Vegan Practically

Something to chew on (doesn’t taste like cardboard)


Vegan lemon cake topped with berries and fresh mint, scoop of raspberry sorbet beside, served on a dark round plate.

On the matter of protein and dessert

It’s a well-known fact that if you tell someone you’re vegan there is a very good chance that they will ask you what you do for protein. People picture a plate. It is divided into three parts; meat or fish, potatoes or rice, and veggies. When you say you’re vegan they imagine an empty third. Maybe that third is filled with more veggies or more potatoes and rice. But where’s the beef?

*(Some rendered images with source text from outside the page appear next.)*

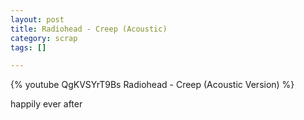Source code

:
```yaml
---
layout: post
title: Radiohead - Creep (Acoustic)
category: scrap
tags: []

---
```


<!-- more -->

{% youtube QgKVSYrT9Bs Radiohead - Creep (Acoustic Version) %}

happily ever after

This lack of imagination often translates over to the side of people—whether those working in restaurant kitchens or home chefs—who are not familiar with vegan nutrition but are trying to prepare meals that are vegan. To be fair, they are making an effort. However, vegans need protein too. So just filling up the empty third with more salad or more potatoes or more grilled veggies, however tasty, doesn’t cut it from a nutritional perspective. A meal without protein is just as unsatisfying for a vegan as it is for an omnivore. It feels incomplete because it is incomplete!

So vegans like and need protein and there is a lot of vegan protein out there. Chickpeas, lentils, black beans and other legumes, tofu, nuts and nut butters, seitan, other soy products like tempeh, grains, and dairy alternatives.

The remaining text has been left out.